## Instructions for the task
Output each entry that follows exactly. Images stay out.

(Saved entries)
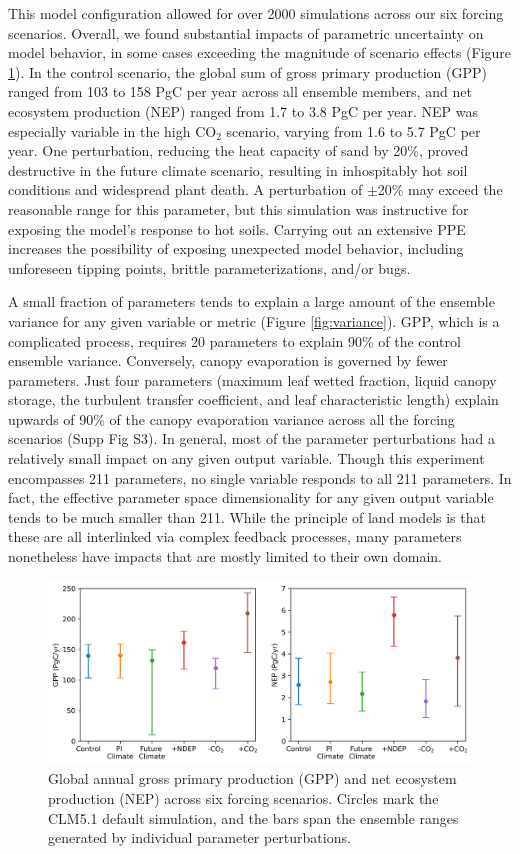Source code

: \documentclass[draft]{agujournal2019}
\begin{document}
This model configuration allowed for over 2000 simulations across our six forcing scenarios.
Overall, we found substantial impacts of parametric uncertainty on model behavior, in some cases exceeding the magnitude of scenario effects (Figure \ref{fig:ranges}). In the control scenario, the global sum of gross primary production (GPP) ranged from 103 to 158 PgC per year across all ensemble members, and net ecosystem production (NEP) ranged from 1.7 to 3.8 PgC per year. NEP was especially variable in the high CO$_2$ scenario, varying from 1.6 to 5.7 PgC per year. One perturbation, reducing the heat capacity of sand by 20\%, proved destructive in the future climate scenario, resulting in inhospitably hot soil conditions and widespread plant death. A perturbation of $\pm$20\% may exceed the reasonable range for this parameter, but this simulation was instructive for exposing the model's response to hot soils. Carrying out an extensive PPE increases the possibility of exposing unexpected model behavior, including unforeseen tipping points, brittle parameterizations, and/or bugs.

A small fraction of parameters tends to explain a large amount of the ensemble variance for any given variable or metric (Figure \ref{fig:variance}). GPP, which is a complicated process, requires 20 parameters to explain 90\% of the control ensemble variance. Conversely, canopy evaporation is governed by fewer parameters.  Just four parameters (maximum leaf wetted fraction, liquid canopy storage, the turbulent transfer coefficient, and leaf characteristic length) explain upwards of 90\% of the canopy evaporation variance across all the forcing scenarios (Supp Fig S3). In general, most of the parameter perturbations had a relatively small impact on any given output variable. Though this experiment encompasses 211 parameters, no single variable responds to all 211 parameters. In fact, the effective parameter space dimensionality for any given output variable tends to be much smaller than 211. While the principle of land models is that these are all interlinked via complex feedback processes, many parameters nonetheless have impacts that are mostly limited to their own domain. 

\begin{figure}[h]
\centering
\includegraphics[width=\textwidth]{../figs/ranges.png}
\caption{Global annual gross primary production (GPP) and net ecosystem production (NEP) across six forcing scenarios. Circles mark the CLM5.1 default simulation, and the bars span the ensemble ranges generated by individual parameter perturbations.}
\label{fig:ranges}
\end{figure}
\end{document}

## Response to the exercise
Source code

: \documentclass[draft]{agujournal2019}
\begin{document}
This model configuration allowed for over 2000 simulations across our six forcing scenarios.
Overall, we found substantial impacts of parametric uncertainty on model behavior, in some cases exceeding the magnitude of scenario effects (Figure \ref{fig:ranges}). In the control scenario, the global sum of gross primary production (GPP) ranged from 103 to 158 PgC per year across all ensemble members, and net ecosystem production (NEP) ranged from 1.7 to 3.8 PgC per year. NEP was especially variable in the high CO$_2$ scenario, varying from 1.6 to 5.7 PgC per year. One perturbation, reducing the heat capacity of sand by 20\%, proved destructive in the future climate scenario, resulting in inhospitably hot soil conditions and widespread plant death. A perturbation of $\pm$20\% may exceed the reasonable range for this parameter, but this simulation was instructive for exposing the model's response to hot soils. Carrying out an extensive PPE increases the possibility of exposing unexpected model behavior, including unforeseen tipping points, brittle parameterizations, and/or bugs.

A small fraction of parameters tends to explain a large amount of the ensemble variance for any given variable or metric (Figure \ref{fig:variance}). GPP, which is a complicated process, requires 20 parameters to explain 90\% of the control ensemble variance. Conversely, canopy evaporation is governed by fewer parameters.  Just four parameters (maximum leaf wetted fraction, liquid canopy storage, the turbulent transfer coefficient, and leaf characteristic length) explain upwards of 90\% of the canopy evaporation variance across all the forcing scenarios (Supp Fig S3). In general, most of the parameter perturbations had a relatively small impact on any given output variable. Though this experiment encompasses 211 parameters, no single variable responds to all 211 parameters. In fact, the effective parameter space dimensionality for any given output variable tends to be much smaller than 211. While the principle of land models is that these are all interlinked via complex feedback processes, many parameters nonetheless have impacts that are mostly limited to their own domain. 

\begin{figure}[h]
\centering
\includegraphics[width=\textwidth]{../figs/ranges.png}
\caption{Global annual gross primary production (GPP) and net ecosystem production (NEP) across six forcing scenarios. Circles mark the CLM5.1 default simulation, and the bars span the ensemble ranges generated by individual parameter perturbations.}
\label{fig:ranges}
\end{figure}
\end{document}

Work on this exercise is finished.